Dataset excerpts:
——

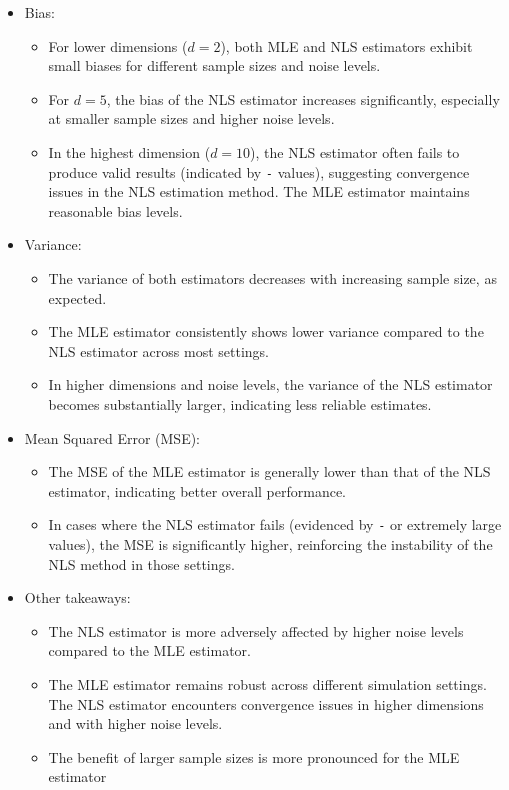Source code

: \documentclass{article}
\begin{document}
\begin{itemize}
    \item Bias:
    \begin{itemize}
        \item For lower dimensions (\( d = 2 \)), both MLE and NLS estimators exhibit small biases for different sample sizes and noise levels.
        \item For \( d = 5 \), the bias of the NLS estimator increases significantly, especially at smaller sample sizes and higher noise levels.
        \item In the highest dimension (\( d = 10 \)), the NLS estimator often fails to produce valid results (indicated by \texttt{-} values), suggesting convergence issues in the NLS estimation method. The MLE estimator maintains reasonable bias levels.
    \end{itemize}
    \item Variance:
    \begin{itemize}
        \item The variance of both estimators decreases with increasing sample size, as expected.
        \item The MLE estimator consistently shows lower variance compared to the NLS estimator across most settings.
        \item In higher dimensions and noise levels, the variance of the NLS estimator becomes substantially larger, indicating less reliable estimates.
    \end{itemize}
    \item Mean Squared Error (MSE):
    \begin{itemize}
        \item The MSE of the MLE estimator is generally lower than that of the NLS estimator, indicating better overall performance.
        \item In cases where the NLS estimator fails (evidenced by \texttt{-} or extremely large values), the MSE is significantly higher, reinforcing the instability of the NLS method in those settings.
    \end{itemize}
    \item Other takeaways:
    \begin{itemize}
      \item The NLS estimator is more adversely affected by higher noise levels compared to the MLE estimator.
      \item The MLE estimator remains robust across different simulation settings. The NLS estimator encounters convergence issues in higher dimensions and with higher noise levels.
      \item The benefit of larger sample sizes is more pronounced for the MLE estimator
    \end{itemize}
\end{itemize}
\end{document}
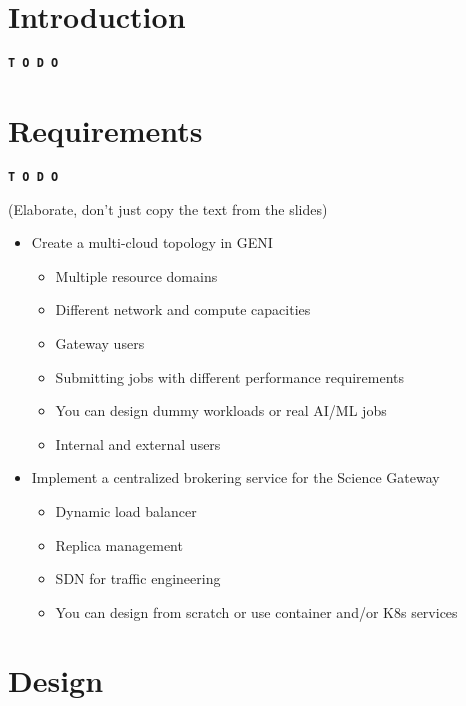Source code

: \documentclass{ReportCUNY}
\begin{document}
\setlength{\belowdisplayskip}{0pt} \setlength{\belowdisplayshortskip}{1pt}
\setlength{\abovedisplayskip}{0pt} \setlength{\abovedisplayshortskip}{1pt}
\setlength{\abovedisplayskip}{5pt}
\setlength{\belowdisplayskip}{5pt}

\section{Introduction}

\begin{center}\textbf{\texttt{T~O~D~O}}\end{center}


\section{Requirements}

\begin{center}\textbf{\texttt{T~O~D~O}}\end{center}
(Elaborate, don't just copy the text from the slides)

\begin{itemize}
	\item Create a multi-cloud topology in GENI
	\begin{itemize}
		\item Multiple resource domains
		\item Different network and compute capacities
		\item Gateway users
		\item Submitting jobs with different performance requirements
		\item You can design dummy workloads or real AI/ML jobs
		\item Internal and external users
	\end{itemize}
	
	\item Implement a centralized brokering service for the Science Gateway
	\begin{itemize}
		\item Dynamic load balancer
		\item Replica management
		\item SDN for traffic engineering
		\item You can design from scratch or use container and/or K8s services
	\end{itemize}
	
\end{itemize}

\section{Design}
\end{document}
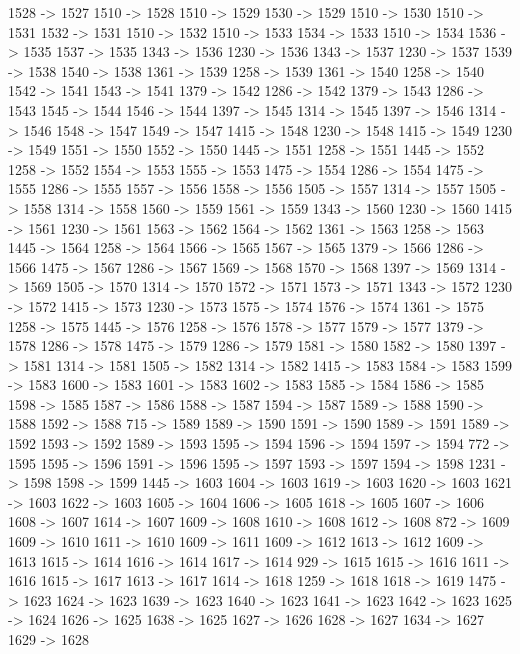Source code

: {	1528 -> 1527
	1510 -> 1528
	1510 -> 1529
	1530 -> 1529
	1510 -> 1530
	1510 -> 1531
	1532 -> 1531
	1510 -> 1532
	1510 -> 1533
	1534 -> 1533
	1510 -> 1534
	1536 -> 1535
	1537 -> 1535
	1343 -> 1536
	1230 -> 1536
	1343 -> 1537
	1230 -> 1537
	1539 -> 1538
	1540 -> 1538
	1361 -> 1539
	1258 -> 1539
	1361 -> 1540
	1258 -> 1540
	1542 -> 1541
	1543 -> 1541
	1379 -> 1542
	1286 -> 1542
	1379 -> 1543
	1286 -> 1543
	1545 -> 1544
	1546 -> 1544
	1397 -> 1545
	1314 -> 1545
	1397 -> 1546
	1314 -> 1546
	1548 -> 1547
	1549 -> 1547
	1415 -> 1548
	1230 -> 1548
	1415 -> 1549
	1230 -> 1549
	1551 -> 1550
	1552 -> 1550
	1445 -> 1551
	1258 -> 1551
	1445 -> 1552
	1258 -> 1552
	1554 -> 1553
	1555 -> 1553
	1475 -> 1554
	1286 -> 1554
	1475 -> 1555
	1286 -> 1555
	1557 -> 1556
	1558 -> 1556
	1505 -> 1557
	1314 -> 1557
	1505 -> 1558
	1314 -> 1558
	1560 -> 1559
	1561 -> 1559
	1343 -> 1560
	1230 -> 1560
	1415 -> 1561
	1230 -> 1561
	1563 -> 1562
	1564 -> 1562
	1361 -> 1563
	1258 -> 1563
	1445 -> 1564
	1258 -> 1564
	1566 -> 1565
	1567 -> 1565
	1379 -> 1566
	1286 -> 1566
	1475 -> 1567
	1286 -> 1567
	1569 -> 1568
	1570 -> 1568
	1397 -> 1569
	1314 -> 1569
	1505 -> 1570
	1314 -> 1570
	1572 -> 1571
	1573 -> 1571
	1343 -> 1572
	1230 -> 1572
	1415 -> 1573
	1230 -> 1573
	1575 -> 1574
	1576 -> 1574
	1361 -> 1575
	1258 -> 1575
	1445 -> 1576
	1258 -> 1576
	1578 -> 1577
	1579 -> 1577
	1379 -> 1578
	1286 -> 1578
	1475 -> 1579
	1286 -> 1579
	1581 -> 1580
	1582 -> 1580
	1397 -> 1581
	1314 -> 1581
	1505 -> 1582
	1314 -> 1582
	1415 -> 1583
	1584 -> 1583
	1599 -> 1583
	1600 -> 1583
	1601 -> 1583
	1602 -> 1583
	1585 -> 1584
	1586 -> 1585
	1598 -> 1585
	1587 -> 1586
	1588 -> 1587
	1594 -> 1587
	1589 -> 1588
	1590 -> 1588
	1592 -> 1588
	715 -> 1589
	1589 -> 1590
	1591 -> 1590
	1589 -> 1591
	1589 -> 1592
	1593 -> 1592
	1589 -> 1593
	1595 -> 1594
	1596 -> 1594
	1597 -> 1594
	772 -> 1595
	1595 -> 1596
	1591 -> 1596
	1595 -> 1597
	1593 -> 1597
	1594 -> 1598
	1231 -> 1598
	1598 -> 1599
	1445 -> 1603
	1604 -> 1603
	1619 -> 1603
	1620 -> 1603
	1621 -> 1603
	1622 -> 1603
	1605 -> 1604
	1606 -> 1605
	1618 -> 1605
	1607 -> 1606
	1608 -> 1607
	1614 -> 1607
	1609 -> 1608
	1610 -> 1608
	1612 -> 1608
	872 -> 1609
	1609 -> 1610
	1611 -> 1610
	1609 -> 1611
	1609 -> 1612
	1613 -> 1612
	1609 -> 1613
	1615 -> 1614
	1616 -> 1614
	1617 -> 1614
	929 -> 1615
	1615 -> 1616
	1611 -> 1616
	1615 -> 1617
	1613 -> 1617
	1614 -> 1618
	1259 -> 1618
	1618 -> 1619
	1475 -> 1623
	1624 -> 1623
	1639 -> 1623
	1640 -> 1623
	1641 -> 1623
	1642 -> 1623
	1625 -> 1624
	1626 -> 1625
	1638 -> 1625
	1627 -> 1626
	1628 -> 1627
	1634 -> 1627
	1629 -> 1628
}
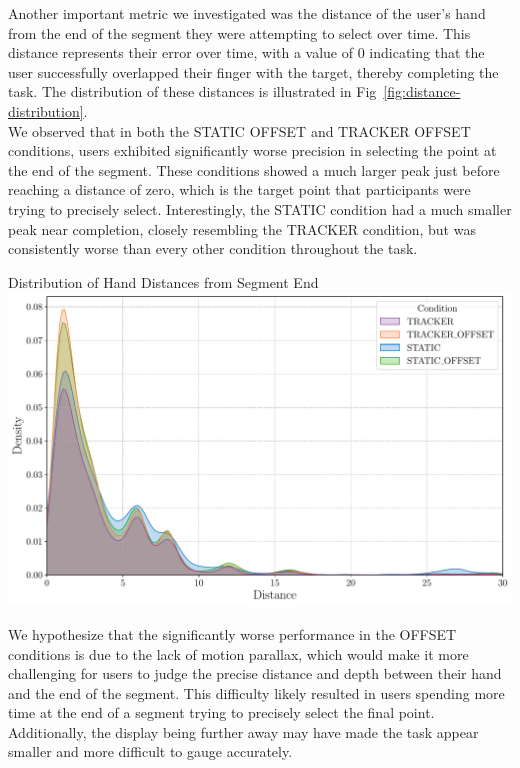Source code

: Another important metric we investigated was the distance of the user's hand from the end of the segment they were attempting to select over time. This distance represents their error over time, with a value of 0 indicating that the user successfully overlapped their finger with the target, thereby completing the task. The distribution of these distances is illustrated in Fig~\ref{fig:distance-distribution}. \\

We observed that in both the STATIC OFFSET and TRACKER OFFSET conditions, users exhibited significantly worse precision in selecting the point at the end of the segment. These conditions showed a much larger peak just before reaching a distance of zero, which is the target point that participants were trying to precisely select. Interestingly, the STATIC condition had a much smaller peak near completion, closely resembling the TRACKER condition, but was consistently worse than every other condition throughout the task. \\

\begin{figureBox}[label={fig:distance-distribution}, width=1.0\linewidth]{Distribution of Hand Distances from Segment End}
    \includegraphics[width = 1.0\linewidth]{./evaluation/figures/survery/distance-distribution.pdf}
\end{figureBox}

We hypothesize that the significantly worse performance in the OFFSET conditions is due to the lack of motion parallax, which would make it more challenging for users to judge the precise distance and depth between their hand and the end of the segment. This difficulty likely resulted in users spending more time at the end of a segment trying to precisely select the final point. Additionally, the display being further away may have made the task appear smaller and more difficult to gauge accurately. \\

——

**Exercise details**
The required output is the exact lines from the opening line of the entries through the line with "across most settings.", inclusive, without pictures.

**Answer below**
Source code

: \documentclass{article}
\begin{document}
\begin{itemize}
    \item Bias:
    \begin{itemize}
        \item For lower dimensions (\( d = 2 \)), both MLE and NLS estimators exhibit small biases for different sample sizes and noise levels.
        \item For \( d = 5 \), the bias of the NLS estimator increases significantly, especially at smaller sample sizes and higher noise levels.
        \item In the highest dimension (\( d = 10 \)), the NLS estimator often fails to produce valid results (indicated by \texttt{-} values), suggesting convergence issues in the NLS estimation method. The MLE estimator maintains reasonable bias levels.
    \end{itemize}
    \item Variance:
    \begin{itemize}
        \item The variance of both estimators decreases with increasing sample size, as expected.
        \item The MLE estimator consistently shows lower variance compared to the NLS estimator across most settings.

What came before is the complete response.